AVAILABLE DATA section start

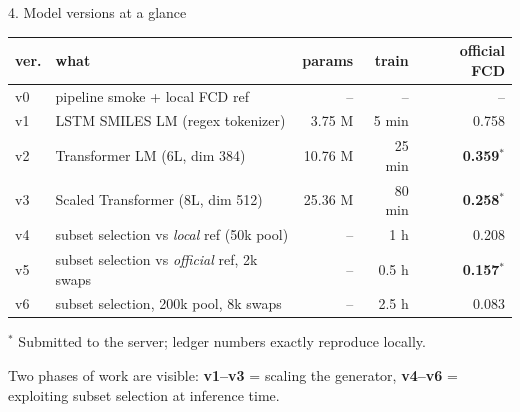 \documentclass[aspectratio=169,11pt]{beamer}
\begin{document}
\begin{frame}{4. Model versions at a glance}
  \small
  \begin{tabular}{lp{5.3cm}rrr}
    \toprule
    \textbf{ver.} & \textbf{what} & \textbf{params} & \textbf{train} & \textbf{official FCD} \\
    \midrule
    v0 & pipeline smoke + local FCD ref     & --      & --     & --     \\
    v1 & LSTM SMILES LM (regex tokenizer)   & 3.75 M  & 5 min  & 0.758  \\
    v2 & Transformer LM (6L, dim 384)       & 10.76 M & 25 min & \textbf{0.359}$^*$ \\
    v3 & Scaled Transformer (8L, dim 512)   & 25.36 M & 80 min & \textbf{0.258}$^*$ \\
    \midrule
    v4 & subset selection vs \emph{local} ref (50k pool) & --   & 1 h & 0.208 \\
    v5 & subset selection vs \emph{official} ref, 2k swaps & --   & 0.5 h & \textbf{0.157}$^*$ \\
    v6 & subset selection, 200k pool, 8k swaps & --   & 2.5 h & 0.083 \\
    \bottomrule
  \end{tabular}

  \vspace{0.5em}
  $^*$ Submitted to the server; ledger numbers exactly reproduce locally.

  \vspace{0.4em}
  Two phases of work are visible: \textbf{v1--v3} = scaling the generator,
  \textbf{v4--v6} = exploiting subset selection at inference time.
\end{frame}
\end{document}
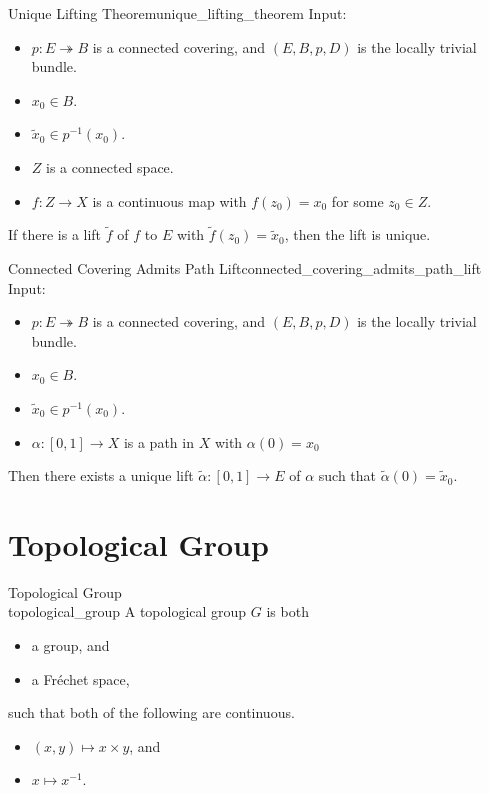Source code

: \documentclass{article}
\begin{document}
\begin{theorem}{Unique Lifting Theorem}{unique_lifting_theorem}
    Input:
    \begin{itemize}
        \item $p:E\twoheadrightarrow B$ is a connected covering, and $(E,B,p,D)$ is the locally trivial bundle.
        \item $x_0 \in B$.
        \item $\tilde{x}_0 \in p^{-1}(x_0)$.
        \item $Z$ is a connected space.
        \item $f:Z\rightarrow X$ is a continuous map with $f(z_0) = x_0$ for some $z_0\in Z$.
    \end{itemize}
    If there is a lift $\tilde{f}$ of $f$ to $E$ with $\tilde{f}(z_0) = \tilde{x}_0$, then the lift is unique.
\end{theorem}

\begin{corollary}{Connected Covering Admits Path Lift}{connected_covering_admits_path_lift}
    Input:
    \begin{itemize}
        \item $p:E\twoheadrightarrow B$ is a connected covering, and $(E,B,p,D)$ is the locally trivial bundle.
        \item $x_0 \in B$.
        \item $\tilde{x}_0 \in p^{-1}(x_0)$.
        \item $\alpha:[0,1]\rightarrow X$ is a path in $X$ with $\alpha(0) = x_0$
    \end{itemize}
    Then there exists a unique lift $\tilde{\alpha}:[0,1]\rightarrow E$ of $\alpha$ such that $\tilde{\alpha}(0) = \tilde{x}_0.$
\end{corollary}

\section{Topological Group}

\begin{definition}{Topological Group \\  }{topological_group}
    A topological group $G$ is both
    \begin{itemize}
        \item a group, and
        \item a Fr\'echet space,
    \end{itemize}
    such that both of the following are continuous.
    \begin{itemize}
        \item $(x,y) \mapsto x\times y$, and
        \item $x \mapsto x^{-1}$.
    \end{itemize}
\end{definition}
\end{document}
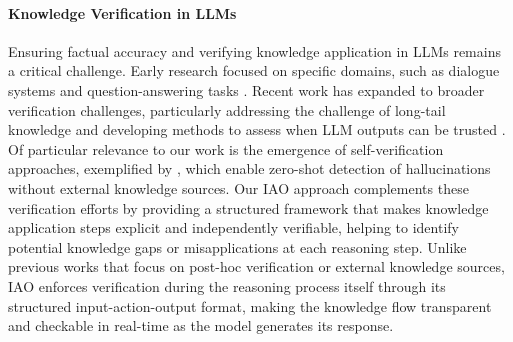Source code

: \paragraph{Knowledge Verification in LLMs}
Ensuring factual accuracy and verifying knowledge application in LLMs remains a critical challenge. Early research focused on specific domains, such as dialogue systems \cite{shuster2021retrieval} and question-answering tasks \cite{kadavath2022language,kandpal2023large}. Recent work has expanded to broader verification challenges, particularly addressing the challenge of long-tail knowledge \cite{kandpal2023large} and developing methods to assess when LLM outputs can be trusted \cite{mallen2022not}. Of particular relevance to our work is the emergence of self-verification approaches, exemplified by \cite{manakul2023selfcheckgpt}, which enable zero-shot detection of hallucinations without external knowledge sources. Our IAO approach complements these verification efforts by providing a structured framework that makes knowledge application steps explicit and independently verifiable, helping to identify potential knowledge gaps or misapplications at each reasoning step. Unlike previous works that focus on post-hoc verification or external knowledge sources, IAO enforces verification during the reasoning process itself through its structured input-action-output format, making the knowledge flow transparent and checkable in real-time as the model generates its response.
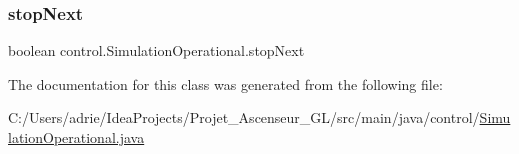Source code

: \mbox{\label{classcontrol_1_1_simulation_operational_acda8346b0a85916ca536b13bcb704b33}} 
\subsubsection{\texorpdfstring{stopNext}{stopNext}}
{\footnotesize\ttfamily boolean control.\+Simulation\+Operational.\+stop\+Next\hspace{0.3cm}{\ttfamily [private]}}



The documentation for this class was generated from the following file\+:\begin{DoxyCompactItemize}
\item 
C\+:/\+Users/adrie/\+Idea\+Projects/\+Projet\+\_\+\+Ascenseur\+\_\+\+G\+L/src/main/java/control/\mbox{\hyperlink{_simulation_operational_8java}{Simulation\+Operational.\+java}}\end{DoxyCompactItemize}
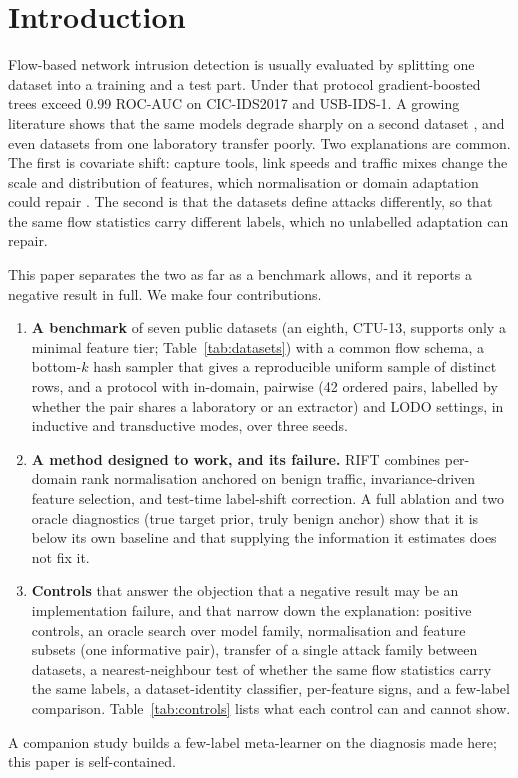 \documentclass[11pt]{article}
\begin{document}
\section{Introduction}
Flow-based network intrusion detection is usually evaluated by splitting one dataset into a training and a test part.
Under that protocol gradient-boosted trees exceed 0.99 ROC-AUC on CIC-IDS2017 and USB-IDS-1.
A growing literature shows that the same models degrade sharply on a second dataset \citep{layeghy2023explainable,cantone2024crossdataset,dhooge2020inter,dhooge2023damaged,apruzzese2022cross}, and even datasets from one laboratory transfer poorly.
Two explanations are common.
The first is covariate shift: capture tools, link speeds and traffic mixes change the scale and distribution of features, which normalisation or domain adaptation could repair \citep{ganin2016dann,sun2016coral,layeghy2023dinids}.
The second is that the datasets define attacks differently, so that the same flow statistics carry different labels, which no unlabelled adaptation can repair.

This paper separates the two as far as a benchmark allows, and it reports a negative result in full.
We make four contributions.
\begin{enumerate}
\item \textbf{A benchmark} of seven public datasets (an eighth, CTU-13, supports only a minimal feature tier; Table~\ref{tab:datasets}) with a common flow schema, a bottom-$k$ hash sampler that gives a reproducible uniform sample of distinct rows, and a protocol with in-domain, pairwise (42 ordered pairs, labelled by whether the pair shares a laboratory or an extractor) and LODO settings, in inductive and transductive modes, over three seeds.
\item \textbf{A method designed to work, and its failure.} RIFT combines per-domain rank normalisation anchored on benign traffic, invariance-driven feature selection, and test-time label-shift correction. A full ablation and two oracle diagnostics (true target prior, truly benign anchor) show that it is below its own baseline and that supplying the information it estimates does not fix it.
\item \textbf{Controls} that answer the objection that a negative result may be an implementation failure, and that narrow down the explanation: positive controls, an oracle search over model family, normalisation and feature subsets (one informative pair), transfer of a single attack family between datasets, a nearest-neighbour test of whether the same flow statistics carry the same labels, a dataset-identity classifier, per-feature signs, and a few-label comparison. Table~\ref{tab:controls} lists what each control can and cannot show.
\end{enumerate}
A companion study builds a few-label meta-learner on the diagnosis made here; this paper is self-contained.
\end{document}
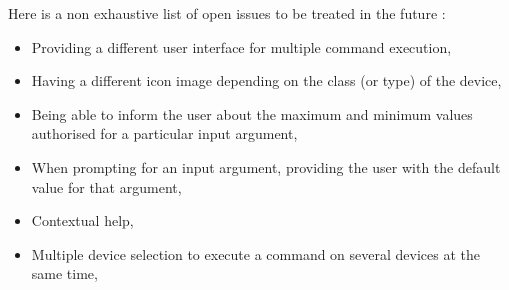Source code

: %
%
%
%
%
%
%
%
%
%
Here is a non exhaustive list of open issues to be treated in the future :
\begin{itemize}
\item
Providing a different user interface for multiple command execution,
\item
Having a different icon image depending on the class (or type) of the device,
\item
Being  able to inform the user about the maximum and minimum values authorised
for a particular input argument,
\item
When prompting for an input argument, providing the user with the default value
for that argument,
\item
Contextual help,
\item
Multiple device selection to execute a command on several devices at the same
time,
\end{itemize}

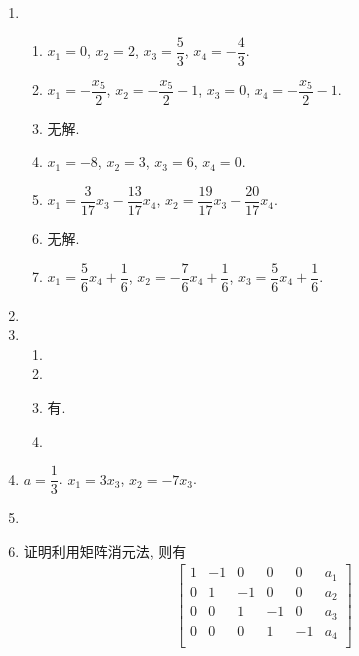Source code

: \documentclass[a4paper, 11pt]{ctexart}
\begin{document}
    \begin{enumerate}
        \item %
            \begin{enumerate}[(1)]
                \item %
                    $x_1 = 0$, $x_2 = 2$, $x_3 = \dfrac53$, $x_4 = -\dfrac43$.
                \item %
                    $x_1 = -\dfrac{x_5}{2}$, $x_2 = -\dfrac{x_5}{2} - 1$, $x_3 = 0$, $x_4 = -\dfrac{x_5}{2} - 1$.
                \item %
                    无解.
                \item %
                    $x_1 = -8$, $x_2 = 3$, $x_3 = 6$, $x_4 = 0$.
                \item %
                    $x_1 = \dfrac{3}{17}x_3 - \dfrac{13}{17}x_4$, $x_2 = \dfrac{19}{17}x_3 - \dfrac{20}{17}x_4$.
                \item %
                    无解.
                \item %
                    $x_1 = \dfrac56x_4 + \dfrac16$, $x_2 = -\dfrac76x_4 + \dfrac16$, $x_3 = \dfrac56x_4 + \dfrac16$.
            \end{enumerate}
        \item %
        \item %
            \begin{enumerate}[(1)]
                \item %
                \item %
                \item %
                    有.
                \item %
            \end{enumerate}
        \item %
            $a = \dfrac13$. $x_1 = 3x_3$, $x_2 = -7x_3$.
        \item %
        \item %
            {\heiti 证明}\quad 利用矩阵消元法, 则有
            \begin{gather*}
                \begin{bmatrix}
                    1 & -1 & 0 & 0 & 0 & a_1 \\
                    0 & 1 & -1 & 0 & 0 & a_2 \\
                    0 & 0 & 1 & -1 & 0 & a_3 \\ 
                    0 & 0 & 0 & 1 & -1 & a_4 \\

\end{bmatrix}
\end{gather*}
\end{enumerate}
\end{document}
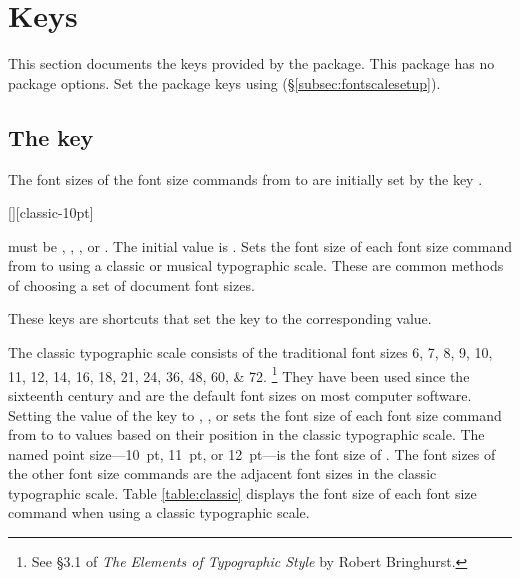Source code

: \documentclass{beery}
\begin{document}
\section{Keys}
\label{sec:keys}

This section documents the keys provided by the  package.
This package has no package options.
Set the package keys using  (\S\ref{subsec:fontscalesetup}).

\subsection{The key }
\label{subsec:typographicscale}

The font sizes of the font size commands from  to  are initially set by the key .

\begin{displaycode}
  [][classic-10pt]
\end{displaycode}

 must be , , , or .
The initial value is .
Sets the font size of each font size command from  to  using a classic or musical typographic scale.
These are common methods of choosing a set of document font sizes.

\begin{displaycode}
  \nopagebreak\newline
  \newline
  \nopagebreak\newline
\end{displaycode}

These keys are shortcuts that set the key  to the corresponding value.

The classic typographic scale consists of the traditional font sizes
\numlist{6;7;8;9;10;11;12;14;16;18;21;24;36;48;60;72}.%
\footnote{See \S3.1 of \textit{The Elements of Typographic Style} by Robert Bringhurst.}
They have been used since the sixteenth century and are the default font sizes on most computer software.
Setting the value of the key  to , , or  sets the font size of each font size command from  to  to values based on their position in the classic typographic scale.
The named point size---\qty{10}{pt}, \qty{11}{pt}, or \qty{12}{pt}---is the font size of .
The font sizes of the other font size commands are the adjacent font sizes in the classic typographic scale.
Table \ref{table:classic} displays the font size of each font size command when using a classic typographic scale.
\end{document}
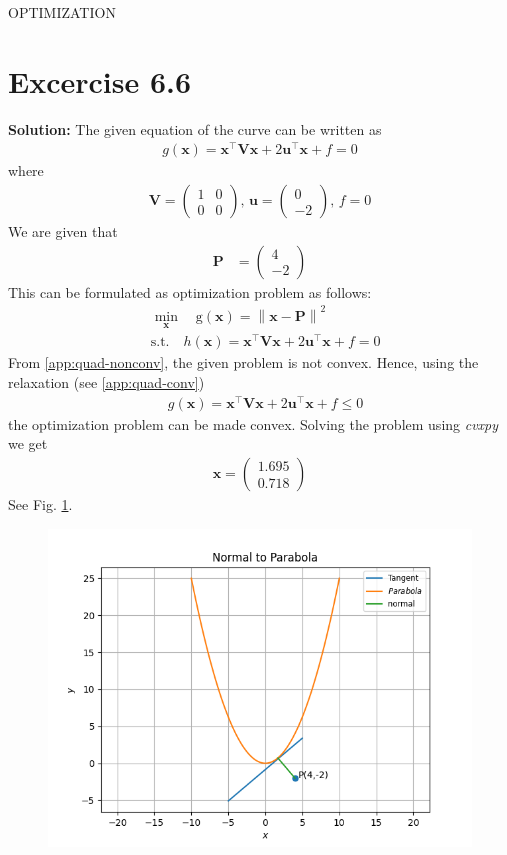 \documentclass[12pt]{article}
\providecommand{\brak}[1]{\ensuremath{\left(#1\right)}}
\providecommand{\norm}[1]{\left\lVert#1\right\rVert}
\newcommand{\solution}{\noindent \textbf{Solution: }}
\newcommand{\myvec}[1]{\ensuremath{\begin{pmatrix}#1\end{pmatrix}}}
\let\vec\mathbf
\begin{document}
\begin{center}
\textbf\large{OPTIMIZATION}

\end{center}
\section*{Excercise 6.6}


\solution
\fi
The given equation of the curve can be written as  
\begin{align}
	\label{eq:12/6/6/4/conv/parabolaEq2}
	g\brak{\vec{x}} = \vec{x}^\top\vec{V}\vec{x} + 2\vec{u}^\top\vec{x} + f = 0 
\end{align}
where
\begin{align}
	\vec{V} = \myvec{ 1 & 0 \\ 0 & 0} ,\,
	\vec{u} = \myvec{0 \\ -2} ,\,
	f = 0 
\end{align}
We are given that 
\begin{align}
	\vec{P} &= \myvec{4 \\ -2}
\end{align}
This can be formulated as optimization problem as follows:
\begin{align}
	\label{eq:12/6/6/4/conv/Eq3}
	&  \min_{\vec{x}} \quad \text{g}\brak{\vec{x}} = \norm{\vec{x}-\vec{P}}^2\\
	\label{eq:12/6/6/4/conv/Eq4}
	& \text{s.t.}\quad h\brak{\vec{x}} = \vec{x}^\top\vec{V}\vec{x} + 2\vec{u}^\top\vec{x} + f = 0  
\end{align}
From 
	    \ref{app:quad-nonconv}, the
given problem is not convex. Hence, using the relaxation (see 
	    \ref{app:quad-conv})
\begin{align}
	\label{eq:12/6/6/4/conv/Eq7}
	& g\brak{\vec{x}} = \vec{x}^\top\vec{V}\vec{x} + 2\vec{u}^\top\vec{x} + f \le 0  
\end{align}
the optimization problem can be made convex.  Solving the problem using \textit{cvxpy} we get 
\begin{align}
	\vec{x} = \myvec{1.695\\0.718}
\end{align}
See Fig. \ref{fig:12/6/6/4/conv/Fig1}.
\begin{figure}[!h]
	\begin{center} 
	    \includegraphics[width=\columnwidth]{12/6/6/4/conv/figs/12_6_6_4}
	\end{center}
\caption{}
\label{fig:12/6/6/4/conv/Fig1}
\end{figure}
\end{document}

AVAILABLE DATA section end

TASK BRIEF: Beginning with the first line of the material above, please output each line exactly through the line that contains "v0 & pipeline", and only those, leaving out pictures.

SOLUTION TO THE EXERCISE:
 \documentclass[aspectratio=169,11pt]{beamer}
\begin{document}
\begin{frame}{4. Model versions at a glance}
  \small
  \begin{tabular}{lp{5.3cm}rrr}
    \toprule
    \textbf{ver.} & \textbf{what} & \textbf{params} & \textbf{train} & \textbf{official FCD} \\
    \midrule
    v0 & pipeline smoke + local FCD ref     & --      & --     & --     \\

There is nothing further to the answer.